Côté budget, une formation suivie auprès d'un organisme certifié Qualiopi peut être prise en charge via votre OPCO, en tout ou partie selon votre situation. Un reste à charge est fréquent et la prise en charge n'est pas systématiquement totale. Les détails et les cofinancements possibles sont expliqués sur notre page financement OPCO.
Questions fréquentes
- Qu'est-ce que la certification HDS ?
- La certification HDS (hébergeur de données de santé) atteste qu'un prestataire garantit la sécurité et la confidentialité des données de santé qu'il conserve pour un professionnel. Elle est prévue par l'article L.1111-8 du code de la santé publique, pilotée par l'Agence du numérique en santé, et a remplacé l'ancien agrément depuis 2018. Le certificat est délivré pour trois ans, avec un audit de surveillance annuel.

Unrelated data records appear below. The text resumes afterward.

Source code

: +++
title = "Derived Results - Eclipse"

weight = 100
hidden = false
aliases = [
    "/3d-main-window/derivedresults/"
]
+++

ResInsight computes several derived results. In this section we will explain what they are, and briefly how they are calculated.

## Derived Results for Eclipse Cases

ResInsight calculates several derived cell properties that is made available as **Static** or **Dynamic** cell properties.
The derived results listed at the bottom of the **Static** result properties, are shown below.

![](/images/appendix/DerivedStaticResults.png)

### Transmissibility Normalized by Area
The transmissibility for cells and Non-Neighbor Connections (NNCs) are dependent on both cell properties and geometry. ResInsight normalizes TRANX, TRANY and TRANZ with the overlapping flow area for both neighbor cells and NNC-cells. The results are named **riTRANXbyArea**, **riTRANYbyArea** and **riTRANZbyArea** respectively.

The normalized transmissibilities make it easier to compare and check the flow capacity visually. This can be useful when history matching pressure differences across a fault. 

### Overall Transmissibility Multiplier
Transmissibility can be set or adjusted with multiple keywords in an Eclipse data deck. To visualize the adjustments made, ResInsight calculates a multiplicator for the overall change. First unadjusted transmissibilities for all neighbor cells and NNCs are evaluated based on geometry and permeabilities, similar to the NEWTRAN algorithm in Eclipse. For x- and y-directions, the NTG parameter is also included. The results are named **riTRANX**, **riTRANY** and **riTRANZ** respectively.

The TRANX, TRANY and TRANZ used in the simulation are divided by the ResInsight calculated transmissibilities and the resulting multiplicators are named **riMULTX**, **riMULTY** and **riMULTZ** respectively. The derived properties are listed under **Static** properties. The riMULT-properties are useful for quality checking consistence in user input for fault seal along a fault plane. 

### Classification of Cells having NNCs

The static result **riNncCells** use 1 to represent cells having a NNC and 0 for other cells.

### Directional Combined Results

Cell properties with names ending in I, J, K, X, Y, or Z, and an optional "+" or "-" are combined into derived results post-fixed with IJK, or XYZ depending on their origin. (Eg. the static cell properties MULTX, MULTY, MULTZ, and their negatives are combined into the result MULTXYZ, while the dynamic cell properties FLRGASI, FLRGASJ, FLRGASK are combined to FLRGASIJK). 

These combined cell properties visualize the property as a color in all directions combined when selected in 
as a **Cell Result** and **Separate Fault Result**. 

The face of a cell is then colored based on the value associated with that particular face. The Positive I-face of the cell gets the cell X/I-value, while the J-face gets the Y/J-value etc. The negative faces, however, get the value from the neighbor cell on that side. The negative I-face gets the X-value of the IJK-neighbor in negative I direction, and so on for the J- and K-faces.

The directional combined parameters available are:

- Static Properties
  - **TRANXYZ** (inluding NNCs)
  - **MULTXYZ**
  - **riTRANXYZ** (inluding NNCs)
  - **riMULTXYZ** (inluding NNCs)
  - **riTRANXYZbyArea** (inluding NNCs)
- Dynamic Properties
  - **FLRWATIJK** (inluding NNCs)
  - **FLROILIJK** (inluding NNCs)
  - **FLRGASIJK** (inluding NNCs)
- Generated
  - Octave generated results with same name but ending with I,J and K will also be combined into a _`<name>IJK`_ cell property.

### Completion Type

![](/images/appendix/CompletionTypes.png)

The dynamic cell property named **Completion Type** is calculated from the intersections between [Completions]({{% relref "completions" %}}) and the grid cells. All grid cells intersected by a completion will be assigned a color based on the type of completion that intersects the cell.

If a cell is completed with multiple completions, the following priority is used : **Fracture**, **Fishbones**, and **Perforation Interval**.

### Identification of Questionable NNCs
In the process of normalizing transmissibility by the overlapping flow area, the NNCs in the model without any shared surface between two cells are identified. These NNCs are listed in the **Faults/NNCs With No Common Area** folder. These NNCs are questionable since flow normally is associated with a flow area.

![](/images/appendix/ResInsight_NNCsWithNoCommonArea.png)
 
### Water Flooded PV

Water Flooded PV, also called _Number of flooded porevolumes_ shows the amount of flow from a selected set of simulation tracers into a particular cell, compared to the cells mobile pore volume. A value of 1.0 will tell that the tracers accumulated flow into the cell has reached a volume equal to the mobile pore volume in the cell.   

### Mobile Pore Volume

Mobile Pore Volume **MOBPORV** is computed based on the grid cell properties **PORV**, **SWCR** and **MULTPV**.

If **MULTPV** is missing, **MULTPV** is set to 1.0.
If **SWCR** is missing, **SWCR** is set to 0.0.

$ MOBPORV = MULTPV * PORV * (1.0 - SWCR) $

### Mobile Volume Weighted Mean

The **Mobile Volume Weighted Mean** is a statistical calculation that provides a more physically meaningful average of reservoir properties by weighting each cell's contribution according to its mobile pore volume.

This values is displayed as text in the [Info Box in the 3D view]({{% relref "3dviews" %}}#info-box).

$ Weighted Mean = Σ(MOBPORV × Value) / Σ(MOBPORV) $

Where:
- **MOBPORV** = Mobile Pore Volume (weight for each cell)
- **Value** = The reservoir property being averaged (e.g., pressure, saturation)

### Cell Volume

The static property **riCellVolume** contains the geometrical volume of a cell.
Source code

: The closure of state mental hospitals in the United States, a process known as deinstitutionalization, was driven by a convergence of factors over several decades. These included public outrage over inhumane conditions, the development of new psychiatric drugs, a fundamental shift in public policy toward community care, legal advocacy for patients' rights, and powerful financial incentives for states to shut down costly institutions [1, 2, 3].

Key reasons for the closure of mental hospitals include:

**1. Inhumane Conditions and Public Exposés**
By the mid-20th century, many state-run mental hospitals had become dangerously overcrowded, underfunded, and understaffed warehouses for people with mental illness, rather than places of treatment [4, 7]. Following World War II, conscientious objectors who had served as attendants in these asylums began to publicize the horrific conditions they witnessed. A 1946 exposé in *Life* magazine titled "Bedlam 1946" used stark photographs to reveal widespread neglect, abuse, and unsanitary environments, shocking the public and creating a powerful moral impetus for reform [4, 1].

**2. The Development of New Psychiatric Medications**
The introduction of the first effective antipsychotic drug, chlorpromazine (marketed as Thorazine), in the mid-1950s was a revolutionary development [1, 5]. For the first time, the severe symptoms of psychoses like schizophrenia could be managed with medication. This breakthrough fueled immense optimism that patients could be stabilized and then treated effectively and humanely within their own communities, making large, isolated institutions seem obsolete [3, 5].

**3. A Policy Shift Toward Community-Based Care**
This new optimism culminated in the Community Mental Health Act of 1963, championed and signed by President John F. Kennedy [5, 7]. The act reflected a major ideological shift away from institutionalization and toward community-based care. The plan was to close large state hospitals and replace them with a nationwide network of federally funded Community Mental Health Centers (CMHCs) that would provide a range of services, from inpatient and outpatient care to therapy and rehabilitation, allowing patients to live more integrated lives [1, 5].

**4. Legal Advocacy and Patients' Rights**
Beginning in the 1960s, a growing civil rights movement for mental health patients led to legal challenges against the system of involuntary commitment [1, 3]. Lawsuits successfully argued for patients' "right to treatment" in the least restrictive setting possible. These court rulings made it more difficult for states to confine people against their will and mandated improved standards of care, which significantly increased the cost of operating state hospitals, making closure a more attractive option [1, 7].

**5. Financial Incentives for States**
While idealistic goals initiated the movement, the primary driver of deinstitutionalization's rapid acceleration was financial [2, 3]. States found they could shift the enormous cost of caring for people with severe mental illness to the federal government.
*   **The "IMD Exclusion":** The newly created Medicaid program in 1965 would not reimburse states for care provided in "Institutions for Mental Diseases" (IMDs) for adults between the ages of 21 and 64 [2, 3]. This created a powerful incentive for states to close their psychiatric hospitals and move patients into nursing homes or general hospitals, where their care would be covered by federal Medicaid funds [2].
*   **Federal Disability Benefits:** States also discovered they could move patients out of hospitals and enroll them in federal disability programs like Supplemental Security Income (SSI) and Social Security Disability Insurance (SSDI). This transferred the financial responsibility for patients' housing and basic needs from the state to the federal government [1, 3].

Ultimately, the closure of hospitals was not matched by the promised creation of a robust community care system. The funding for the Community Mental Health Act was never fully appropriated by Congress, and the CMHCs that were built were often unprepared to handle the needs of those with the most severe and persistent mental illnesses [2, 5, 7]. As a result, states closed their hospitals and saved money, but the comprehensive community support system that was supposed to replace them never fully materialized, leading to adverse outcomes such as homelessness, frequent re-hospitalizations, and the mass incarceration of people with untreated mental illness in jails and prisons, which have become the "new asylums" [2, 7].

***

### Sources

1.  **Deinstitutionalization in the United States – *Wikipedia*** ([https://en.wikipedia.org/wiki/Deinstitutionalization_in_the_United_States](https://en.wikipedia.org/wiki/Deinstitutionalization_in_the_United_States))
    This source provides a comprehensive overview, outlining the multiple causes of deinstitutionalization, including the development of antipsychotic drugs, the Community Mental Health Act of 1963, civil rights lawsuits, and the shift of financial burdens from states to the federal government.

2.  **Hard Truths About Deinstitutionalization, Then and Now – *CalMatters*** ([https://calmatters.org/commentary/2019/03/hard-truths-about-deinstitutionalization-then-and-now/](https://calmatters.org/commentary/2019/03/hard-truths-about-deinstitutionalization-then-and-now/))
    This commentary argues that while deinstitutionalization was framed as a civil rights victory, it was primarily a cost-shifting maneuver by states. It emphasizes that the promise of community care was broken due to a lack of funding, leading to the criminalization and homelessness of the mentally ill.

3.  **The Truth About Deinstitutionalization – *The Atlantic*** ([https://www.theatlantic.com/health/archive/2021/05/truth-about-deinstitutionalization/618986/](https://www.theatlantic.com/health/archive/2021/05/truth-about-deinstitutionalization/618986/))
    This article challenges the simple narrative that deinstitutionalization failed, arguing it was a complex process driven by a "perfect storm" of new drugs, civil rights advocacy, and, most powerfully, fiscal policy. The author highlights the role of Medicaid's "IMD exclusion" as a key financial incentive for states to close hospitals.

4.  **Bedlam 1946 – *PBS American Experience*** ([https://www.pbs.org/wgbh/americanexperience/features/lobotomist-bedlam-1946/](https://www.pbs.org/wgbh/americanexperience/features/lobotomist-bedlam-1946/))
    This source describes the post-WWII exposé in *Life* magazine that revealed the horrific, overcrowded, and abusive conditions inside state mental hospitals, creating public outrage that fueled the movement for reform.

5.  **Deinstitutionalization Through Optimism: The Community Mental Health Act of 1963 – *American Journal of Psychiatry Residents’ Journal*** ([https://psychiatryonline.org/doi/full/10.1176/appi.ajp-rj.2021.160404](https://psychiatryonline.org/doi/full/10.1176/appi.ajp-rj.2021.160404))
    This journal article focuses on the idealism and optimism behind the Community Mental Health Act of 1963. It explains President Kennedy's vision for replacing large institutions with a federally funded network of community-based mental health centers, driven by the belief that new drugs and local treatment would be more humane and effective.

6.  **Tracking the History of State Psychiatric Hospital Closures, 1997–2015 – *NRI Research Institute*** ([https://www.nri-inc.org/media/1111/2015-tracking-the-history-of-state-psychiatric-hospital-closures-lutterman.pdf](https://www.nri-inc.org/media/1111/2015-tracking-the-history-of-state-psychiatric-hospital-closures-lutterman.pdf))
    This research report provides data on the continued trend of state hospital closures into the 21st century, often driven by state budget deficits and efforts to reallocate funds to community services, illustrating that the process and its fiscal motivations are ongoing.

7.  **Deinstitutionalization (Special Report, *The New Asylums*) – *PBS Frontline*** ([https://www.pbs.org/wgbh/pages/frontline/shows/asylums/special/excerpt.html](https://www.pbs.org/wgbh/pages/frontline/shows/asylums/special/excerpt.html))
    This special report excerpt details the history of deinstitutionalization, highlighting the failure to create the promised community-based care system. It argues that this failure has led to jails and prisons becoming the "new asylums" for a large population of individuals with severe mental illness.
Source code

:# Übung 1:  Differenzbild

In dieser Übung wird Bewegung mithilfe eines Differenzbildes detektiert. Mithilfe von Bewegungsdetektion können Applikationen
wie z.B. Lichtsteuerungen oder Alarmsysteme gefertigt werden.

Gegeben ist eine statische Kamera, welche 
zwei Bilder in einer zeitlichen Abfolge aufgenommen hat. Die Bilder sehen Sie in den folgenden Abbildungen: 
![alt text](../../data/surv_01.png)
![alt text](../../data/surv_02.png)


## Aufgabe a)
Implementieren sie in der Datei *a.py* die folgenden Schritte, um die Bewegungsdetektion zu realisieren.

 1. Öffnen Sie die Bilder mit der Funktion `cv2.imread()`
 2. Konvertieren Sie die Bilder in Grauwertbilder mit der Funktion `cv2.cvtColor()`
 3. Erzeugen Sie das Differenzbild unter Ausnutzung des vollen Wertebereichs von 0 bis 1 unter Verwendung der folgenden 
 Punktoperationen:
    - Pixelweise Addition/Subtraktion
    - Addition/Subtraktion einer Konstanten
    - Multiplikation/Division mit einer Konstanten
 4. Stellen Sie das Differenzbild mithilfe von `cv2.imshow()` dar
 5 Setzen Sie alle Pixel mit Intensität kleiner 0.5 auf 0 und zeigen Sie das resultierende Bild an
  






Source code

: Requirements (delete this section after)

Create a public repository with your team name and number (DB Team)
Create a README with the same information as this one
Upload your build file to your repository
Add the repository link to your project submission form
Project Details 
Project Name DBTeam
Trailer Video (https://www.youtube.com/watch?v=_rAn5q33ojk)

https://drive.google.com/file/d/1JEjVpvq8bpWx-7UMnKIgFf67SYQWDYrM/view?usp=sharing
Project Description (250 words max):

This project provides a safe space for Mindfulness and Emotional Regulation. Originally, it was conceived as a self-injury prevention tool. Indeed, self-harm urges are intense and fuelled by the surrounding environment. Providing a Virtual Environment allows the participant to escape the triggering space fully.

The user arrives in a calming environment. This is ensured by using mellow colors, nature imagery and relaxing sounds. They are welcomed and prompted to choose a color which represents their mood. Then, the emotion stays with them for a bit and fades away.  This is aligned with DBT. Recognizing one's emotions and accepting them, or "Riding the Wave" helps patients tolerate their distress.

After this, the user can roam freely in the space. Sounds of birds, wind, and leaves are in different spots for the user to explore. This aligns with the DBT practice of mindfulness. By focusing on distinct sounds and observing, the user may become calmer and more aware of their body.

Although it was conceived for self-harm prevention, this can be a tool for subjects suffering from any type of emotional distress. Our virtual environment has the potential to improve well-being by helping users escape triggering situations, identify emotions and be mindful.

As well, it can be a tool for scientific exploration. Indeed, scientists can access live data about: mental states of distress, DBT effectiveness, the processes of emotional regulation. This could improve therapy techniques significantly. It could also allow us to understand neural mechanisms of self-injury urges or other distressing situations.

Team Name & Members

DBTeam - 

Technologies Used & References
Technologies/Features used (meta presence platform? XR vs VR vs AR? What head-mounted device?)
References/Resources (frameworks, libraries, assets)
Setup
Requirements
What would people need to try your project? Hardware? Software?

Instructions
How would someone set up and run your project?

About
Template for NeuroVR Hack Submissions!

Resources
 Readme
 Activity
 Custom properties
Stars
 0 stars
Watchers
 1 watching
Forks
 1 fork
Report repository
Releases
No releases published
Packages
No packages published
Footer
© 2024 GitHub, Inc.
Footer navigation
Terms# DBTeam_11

- Mon cabinet doit-il être certifié HDS ?
- Le cabinet lui-même n'est pas « certifié HDS ». L'obligation pèse sur le prestataire qui héberge vos données à l'extérieur : logiciel en ligne, cloud, sauvegarde externalisée. Si vous externalisez la conservation des dossiers, ce prestataire doit être certifié. Une structure qui gère son propre système d'information de santé en interne n'entre pas dans l'obligation, mais ses obligations RGPD demeurent.
- Une sauvegarde de données de santé doit-elle être hébergée en HDS ?
- Oui, dès qu'elle est externalisée. La sauvegarde externalisée des données de santé fait partie des activités couvertes par le certificat d'hébergeur infogéreur. Un prestataire qui réalise des sauvegardes pour le compte d'une structure de santé doit être certifié. Vérifiez que cette activité figure au périmètre du certificat de votre prestataire, et pas seulement l'hébergement de l'application.
- Un cloud est-il automatiquement conforme HDS ?
- Non. Un cloud n'est conforme que s'il détient le certificat HDS pour les activités qu'il exerce réellement sur vos données. Le certificat se décline en six activités, du site physique à la sauvegarde externalisée, et un prestataire peut n'en couvrir qu'une partie. Un éditeur qui administre lui-même la plateforme doit être certifié pour cette activité, même si le datacenter derrière l'est déjà.
- Comment savoir si mon logiciel médical est hébergé en HDS ?
- Demandez à votre éditeur son certificat HDS, avec le périmètre et le nom de l'hébergeur, puis recoupez avec la liste officielle des hébergeurs certifiés publiée par l'Agence du numérique en santé. Vérifiez aussi que les données restent dans l'Espace économique européen et qu'un contrat de sous-traitance conforme au RGPD encadre la prestation.
- Puis-je utiliser une IA grand public avec des données patients ?
- Dans leur version publique, ces outils ne sont pas certifiés HDS, hébergent souvent hors de l'Espace économique européen et peuvent réutiliser vos saisies. Y coller des données patients n'est pas conforme. Privilégiez des données anonymisées, une offre professionnelle adossée à un hébergement conforme et une règle interne claire pour l'équipe.
- Quelle différence entre HDS et RGPD ?
- Le RGPD fixe le cadre général de protection des données personnelles. La certification HDS est une exigence spécifique au secteur de la santé qui s'ajoute au RGPD : elle porte sur l'hébergeur qui conserve les données. Un hébergeur HDS ne dispense pas de respecter le RGPD, et l'un ne remplace pas l'autre.